The problem:
Go through the following data and transcribe exactly the stretch of lines from the one holding "- 노드 객체들로 구성된" to the one holding "노드 객체는 총 12개의", both included.

===============

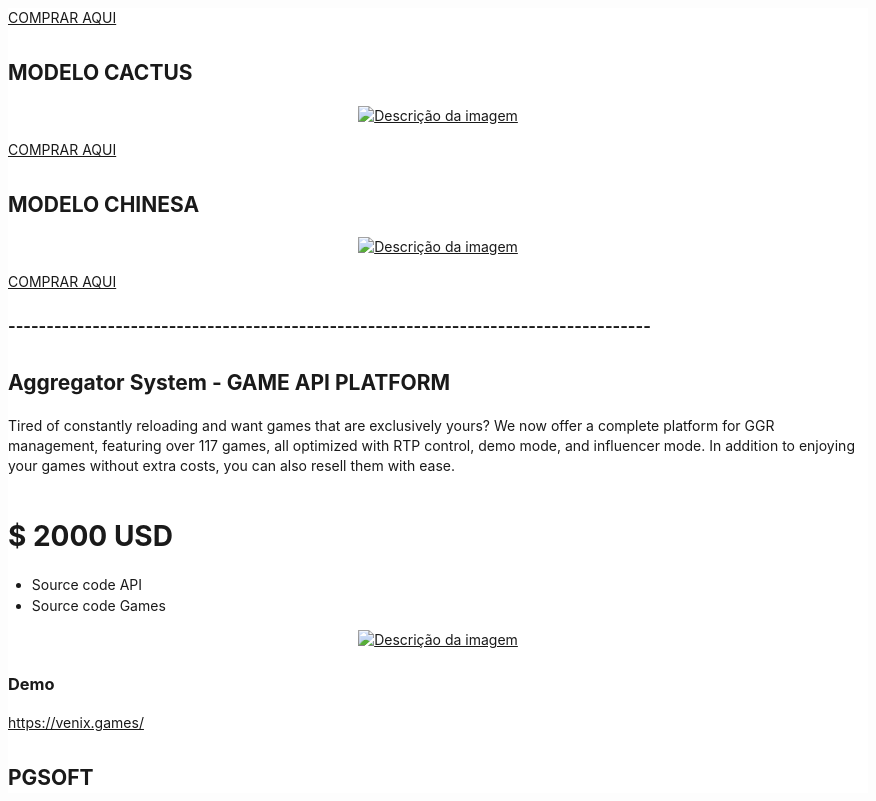 [COMPRAR AQUI](https://wa.me/5531993753172)

## MODELO CACTUS

<a target="_blank" href="https://cactus.venixserver.cloud/">
    <div align="center">
      <img src="https://uploaddeimagens.com.br/images/004/885/760/full/01.jpg?1742307056" alt="Descrição da imagem" />
    </div>
</a>

[COMPRAR AQUI](https://wa.me/5531993753172)

## MODELO CHINESA

<a target="_blank" href="https://chinesa.venixserver.cloud/">
    <div align="center">
      <img src="https://uploaddeimagens.com.br/images/004/885/761/full/02.jpg?1742307245" alt="Descrição da imagem" />
    </div>
</a>

[COMPRAR AQUI](https://wa.me/5531993753172)


### ------------------------------------------------------------------------------------

## Aggregator System - GAME API PLATFORM
Tired of constantly reloading and want games that are exclusively yours? We now offer a complete platform for GGR management, featuring over 117 games, all optimized with RTP control, demo mode, and influencer mode. In addition to enjoying your games without extra costs, you can also resell them with ease.

# $ 2000 USD

* Source code API
* Source code Games


<a target="_blank" href="https://chinesa.venixserver.cloud/">
    <div align="center">
      <img src="https://venixserver.cloud/storage/01JHPM2EDE49Z7ESXHN2RD5G8Z.jpg" alt="Descrição da imagem" />
    </div>
</a>

### Demo
https://venix.games/

## PGSOFT
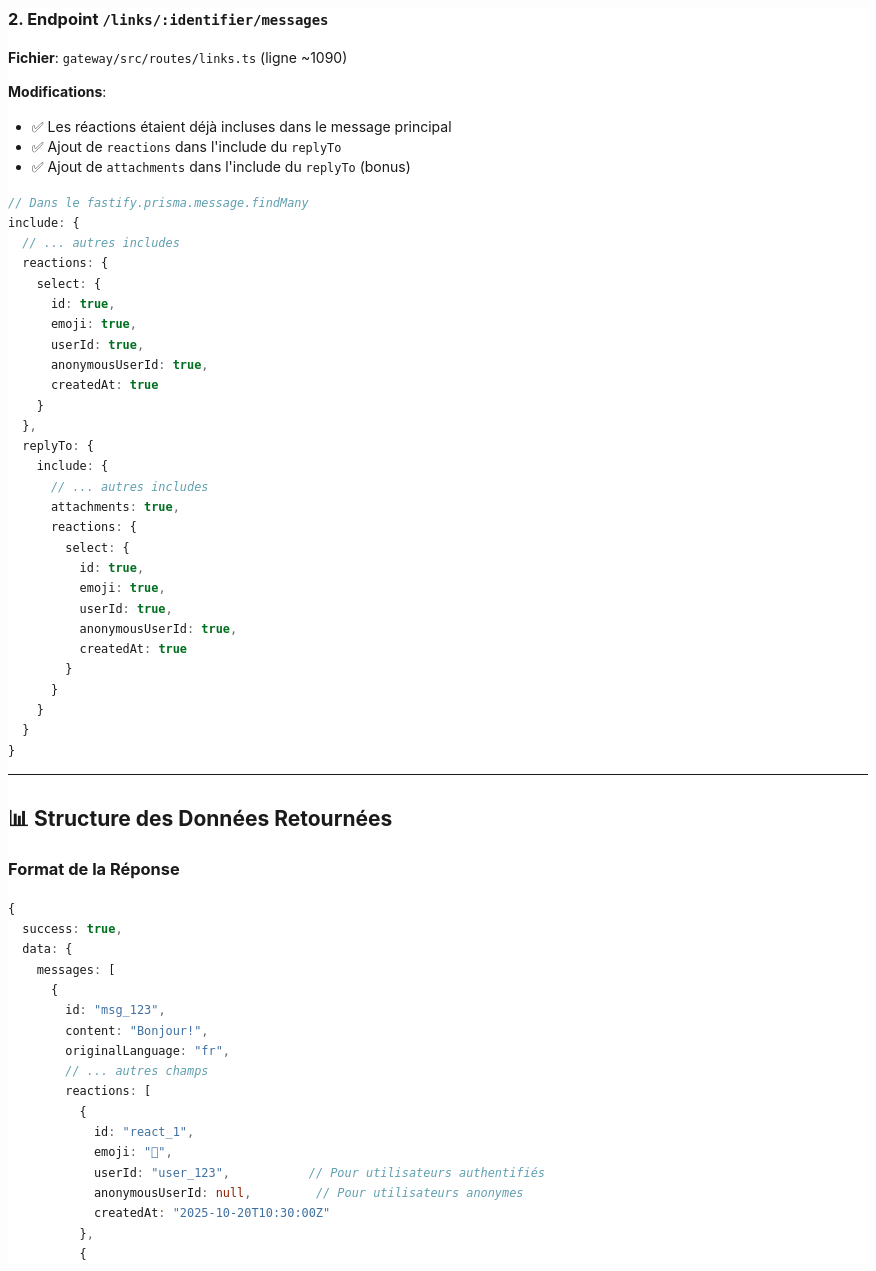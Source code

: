 ### 2. Endpoint `/links/:identifier/messages`

**Fichier**: `gateway/src/routes/links.ts` (ligne ~1090)

**Modifications**:
- ✅ Les réactions étaient déjà incluses dans le message principal
- ✅ Ajout de `reactions` dans l'include du `replyTo`
- ✅ Ajout de `attachments` dans l'include du `replyTo` (bonus)

```typescript
// Dans le fastify.prisma.message.findMany
include: {
  // ... autres includes
  reactions: {
    select: {
      id: true,
      emoji: true,
      userId: true,
      anonymousUserId: true,
      createdAt: true
    }
  },
  replyTo: {
    include: {
      // ... autres includes
      attachments: true,
      reactions: {
        select: {
          id: true,
          emoji: true,
          userId: true,
          anonymousUserId: true,
          createdAt: true
        }
      }
    }
  }
}
```

---

## 📊 Structure des Données Retournées

### Format de la Réponse

```typescript
{
  success: true,
  data: {
    messages: [
      {
        id: "msg_123",
        content: "Bonjour!",
        originalLanguage: "fr",
        // ... autres champs
        reactions: [
          {
            id: "react_1",
            emoji: "🎉",
            userId: "user_123",           // Pour utilisateurs authentifiés
            anonymousUserId: null,         // Pour utilisateurs anonymes
            createdAt: "2025-10-20T10:30:00Z"
          },
          {
```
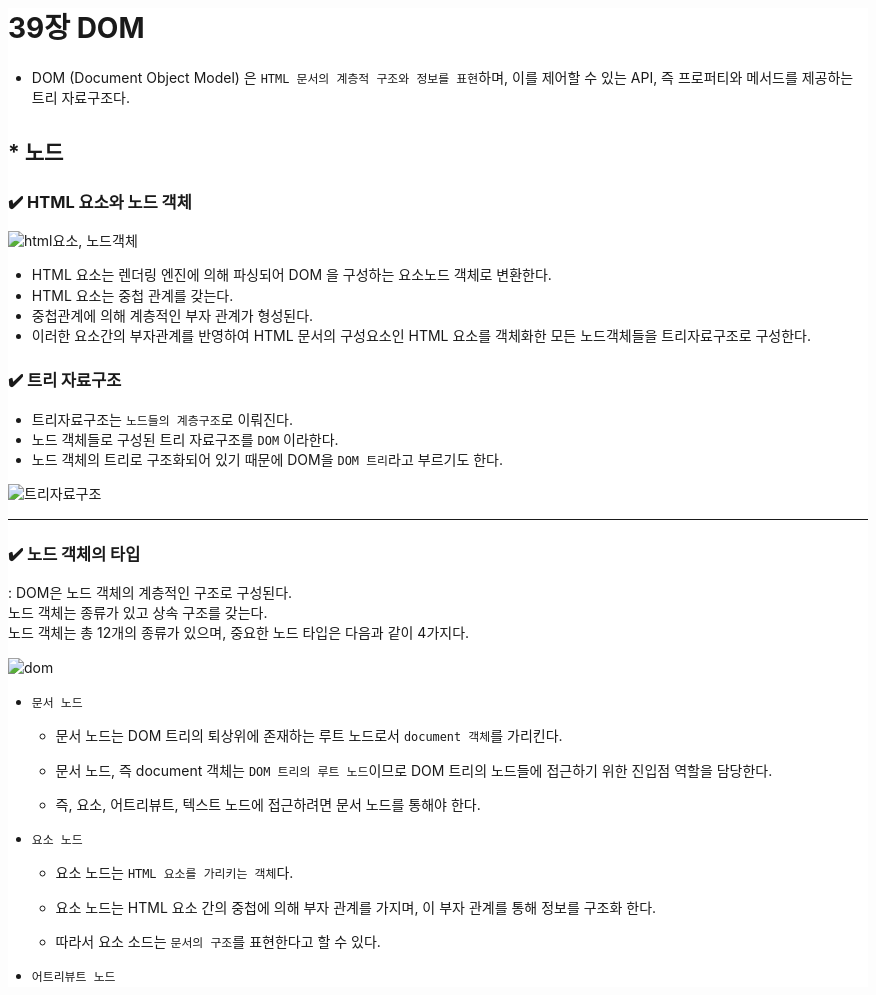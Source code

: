 # 39장 DOM

- DOM (Document Object Model) 은 `HTML 문서의 계층적 구조와 정보를 표현`하며, 이를 제어할 수 있는 API, 즉 프로퍼티와 메서드를 제공하는 트리 자료구조다.

## \* 노드

### ✔️ HTML 요소와 노드 객체
<img width="638" alt="html요소, 노드객체" src="https://github.com/hyeonseok98/js-deep-dive-study/assets/166012944/dc9515a0-8de1-415b-8589-936bb5a437b8">


<br>

- HTML 요소는 렌더링 엔진에 의해 파싱되어 DOM 을 구성하는 요소노드 객체로 변환한다.
- HTML 요소는 중첩 관계를 갖는다.
- 중첩관계에 의해 계층적인 부자 관계가 형성된다.
- 이러한 요소간의 부자관계를 반영하여 HTML 문서의 구성요소인 HTML 요소를 객체화한 모든 노드객체들을 트리자료구조로 구성한다.

### ✔️ 트리 자료구조

- 트리자료구조는 `노드들의 계층구조`로 이뤄진다.
- 노드 객체들로 구성된 트리 자료구조를 `DOM` 이라한다.
- 노드 객체의 트리로 구조화되어 있기 때문에 DOM을 `DOM 트리`라고 부르기도 한다.

<img width="846" alt="트리자료구조" src="https://github.com/hyeonseok98/js-deep-dive-study/assets/166012944/0ca9a4fc-fcf9-4a65-a332-8310197051c7">


---

### ✔️ 노드 객체의 타입

: DOM은 노드 객체의 계층적인 구조로 구성된다. <bR>
노드 객체는 종류가 있고 상속 구조를 갖는다.<br>
노드 객체는 총 12개의 종류가 있으며, 중요한 노드 타입은 다음과 같이 4가지다.

<img width="800" alt="dom" src="https://github.com/hyeonseok98/js-deep-dive-study/assets/166012944/7168abba-77b4-4720-82ce-930470de50c5">


- `문서 노드`

  - 문서 노드는 DOM 트리의 퇴상위에 존재하는 루트 노드로서 `document 객체`를 가리킨다.

  - 문서 노드, 즉 document 객체는 `DOM 트리의 루트 노드`이므로 DOM 트리의 노드들에 접근하기 위한 진입점 역할을 담당한다.

  - 즉, 요소, 어트리뷰트, 텍스트 노드에 접근하려면 문서 노드를 통해야 한다.

- `요소 노드`

  - 요소 노드는 `HTML 요소를 가리키는 객체`다.

  - 요소 노드는 HTML 요소 간의 중첩에 의해 부자 관계를 가지며, 이 부자 관계를 통해 정보를 구조화 한다.

  - 따라서 요소 소드는 `문서의 구조`를 표현한다고 할 수 있다.

- `어트리뷰트 노드`
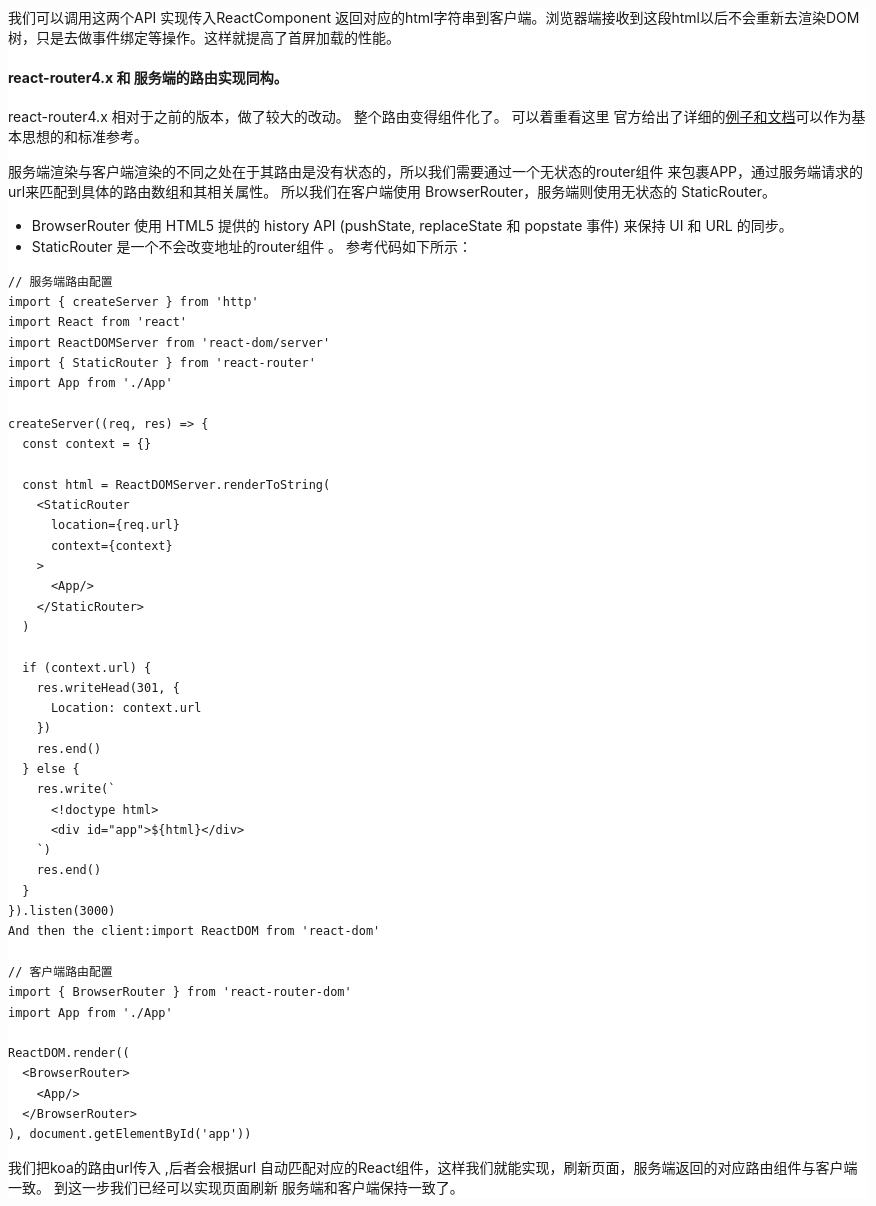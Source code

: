 我们可以调用这两个API 实现传入ReactComponent 返回对应的html字符串到客户端。浏览器端接收到这段html以后不会重新去渲染DOM树，只是去做事件绑定等操作。这样就提高了首屏加载的性能。


#### react-router4.x  和 服务端的路由实现同构。
react-router4.x 相对于之前的版本，做了较大的改动。 整个路由变得组件化了。
可以着重看这里 官方给出了详细的[例子和文档]( https://reacttraining.com/react-router/web/guides/server-rendering)可以作为基本思想的和标准参考。

服务端渲染与客户端渲染的不同之处在于其路由是没有状态的，所以我们需要通过一个无状态的router组件 来包裹APP，通过服务端请求的url来匹配到具体的路由数组和其相关属性。
所以我们在客户端使用 BrowserRouter，服务端则使用无状态的 StaticRouter。
* BrowserRouter 使用 HTML5 提供的 history API (pushState, replaceState 和 popstate 事件) 来保持 UI 和 URL 的同步。
* StaticRouter 是一个不会改变地址的router组件 。
参考代码如下所示：

```
// 服务端路由配置
import { createServer } from 'http'
import React from 'react'
import ReactDOMServer from 'react-dom/server'
import { StaticRouter } from 'react-router'
import App from './App'

createServer((req, res) => {
  const context = {}

  const html = ReactDOMServer.renderToString(
    <StaticRouter
      location={req.url}
      context={context}
    >
      <App/>
    </StaticRouter>
  )

  if (context.url) {
    res.writeHead(301, {
      Location: context.url
    })
    res.end()
  } else {
    res.write(`
      <!doctype html>
      <div id="app">${html}</div>
    `)
    res.end()
  }
}).listen(3000)
And then the client:import ReactDOM from 'react-dom'

// 客户端路由配置
import { BrowserRouter } from 'react-router-dom'
import App from './App'

ReactDOM.render((
  <BrowserRouter>
    <App/>
  </BrowserRouter>
), document.getElementById('app'))

```
我们把koa的路由url传入 <StaticRouter /> ,后者会根据url 自动匹配对应的React组件，这样我们就能实现，刷新页面，服务端返回的对应路由组件与客户端一致。
到这一步我们已经可以实现页面刷新 服务端和客户端保持一致了。
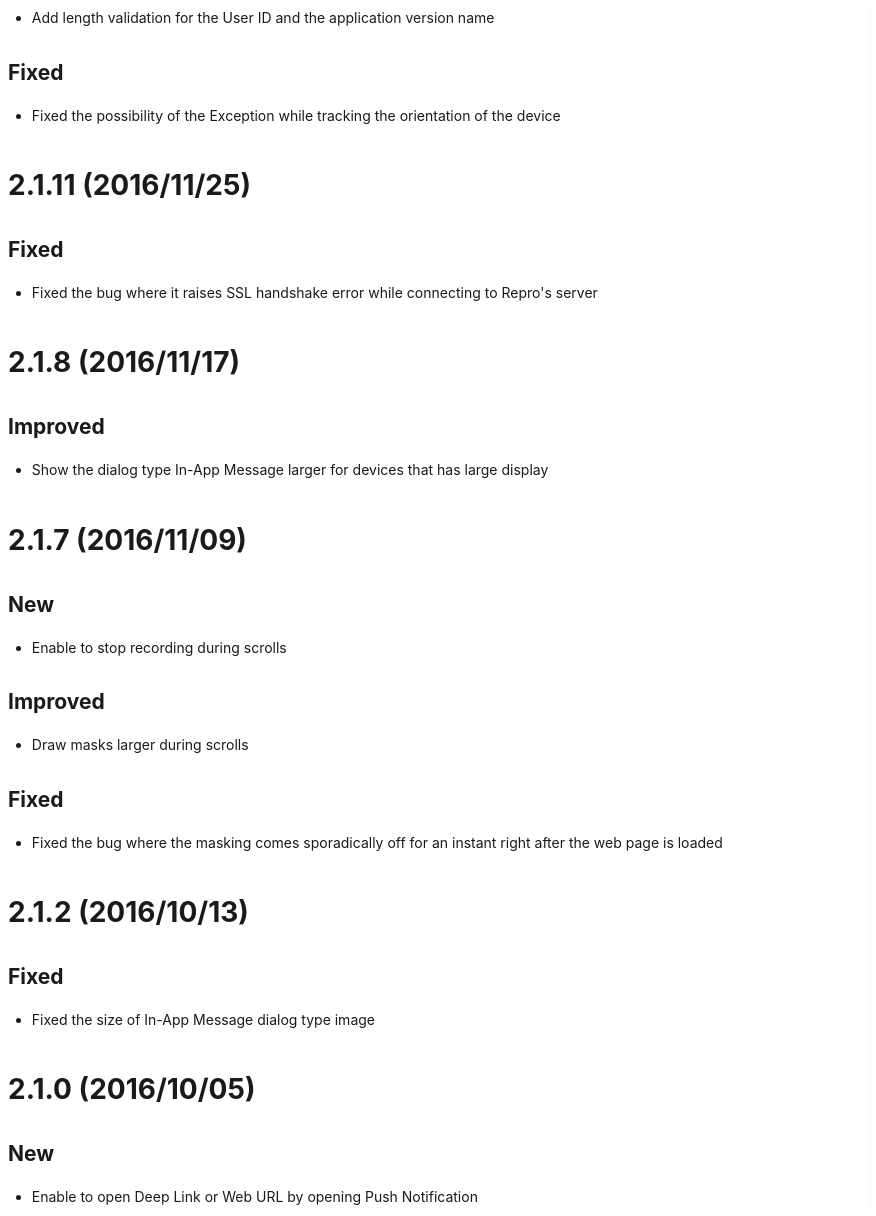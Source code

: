 - Add length validation for the User ID and the application version name

## Fixed

- Fixed the possibility of the Exception while tracking the orientation of the device

# 2.1.11 (2016/11/25)

## Fixed

- Fixed the bug where it raises SSL handshake error while connecting to Repro's server

# 2.1.8 (2016/11/17)

## Improved

- Show the dialog type In-App Message larger for devices that has large display

# 2.1.7 (2016/11/09)

## New

- Enable to stop recording during scrolls

## Improved

- Draw masks larger during scrolls

## Fixed

- Fixed the bug where the masking comes sporadically off for an instant right after the web page is loaded

# 2.1.2 (2016/10/13)

## Fixed

- Fixed the size of In-App Message dialog type image

# 2.1.0 (2016/10/05)

## New

- Enable to open Deep Link or Web URL by opening Push Notification
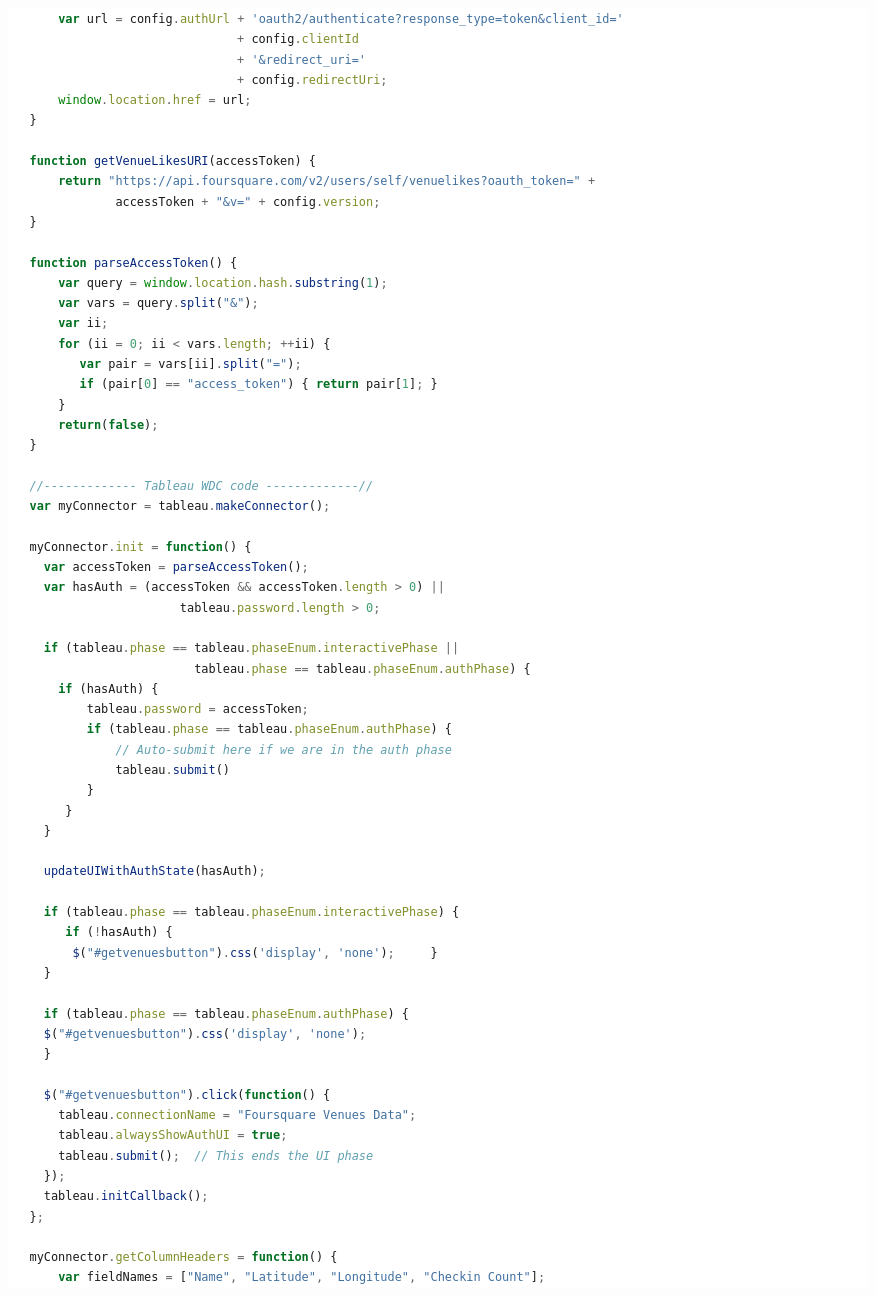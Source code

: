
 ```js
       var url = config.authUrl + 'oauth2/authenticate?response_type=token&client_id='
                                + config.clientId
                                + '&redirect_uri='
                                + config.redirectUri;
       window.location.href = url;
   }

   function getVenueLikesURI(accessToken) {
       return "https://api.foursquare.com/v2/users/self/venuelikes?oauth_token=" +
               accessToken + "&v=" + config.version;
   }

   function parseAccessToken() {
       var query = window.location.hash.substring(1);
       var vars = query.split("&");
       var ii;
       for (ii = 0; ii < vars.length; ++ii) {
          var pair = vars[ii].split("=");
          if (pair[0] == "access_token") { return pair[1]; }
       }
       return(false);
   }

   //------------- Tableau WDC code -------------//
   var myConnector = tableau.makeConnector();

   myConnector.init = function() {
     var accessToken = parseAccessToken();
     var hasAuth = (accessToken && accessToken.length > 0) ||
                        tableau.password.length > 0;

     if (tableau.phase == tableau.phaseEnum.interactivePhase ||
                          tableau.phase == tableau.phaseEnum.authPhase) {
       if (hasAuth) {
           tableau.password = accessToken;
           if (tableau.phase == tableau.phaseEnum.authPhase) {
               // Auto-submit here if we are in the auth phase
               tableau.submit()
           }
        }
     }

     updateUIWithAuthState(hasAuth);

     if (tableau.phase == tableau.phaseEnum.interactivePhase) {
        if (!hasAuth) {
         $("#getvenuesbutton").css('display', 'none');     }
     }

     if (tableau.phase == tableau.phaseEnum.authPhase) {
     $("#getvenuesbutton").css('display', 'none');
     }

     $("#getvenuesbutton").click(function() {
       tableau.connectionName = "Foursquare Venues Data";
       tableau.alwaysShowAuthUI = true;
       tableau.submit();  // This ends the UI phase
     });
     tableau.initCallback();
   };

   myConnector.getColumnHeaders = function() {
       var fieldNames = ["Name", "Latitude", "Longitude", "Checkin Count"];
```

===============

Answer area:
- 노드 객체들로 구성된 트리 자료구조를 `DOM` 이라한다.
- 노드 객체의 트리로 구조화되어 있기 때문에 DOM을 `DOM 트리`라고 부르기도 한다.

<img width="846" alt="트리자료구조" src="https://github.com/hyeonseok98/js-deep-dive-study/assets/166012944/0ca9a4fc-fcf9-4a65-a332-8310197051c7">


---

### ✔️ 노드 객체의 타입

: DOM은 노드 객체의 계층적인 구조로 구성된다. <bR>
노드 객체는 종류가 있고 상속 구조를 갖는다.<br>
노드 객체는 총 12개의 종류가 있으며, 중요한 노드 타입은 다음과 같이 4가지다.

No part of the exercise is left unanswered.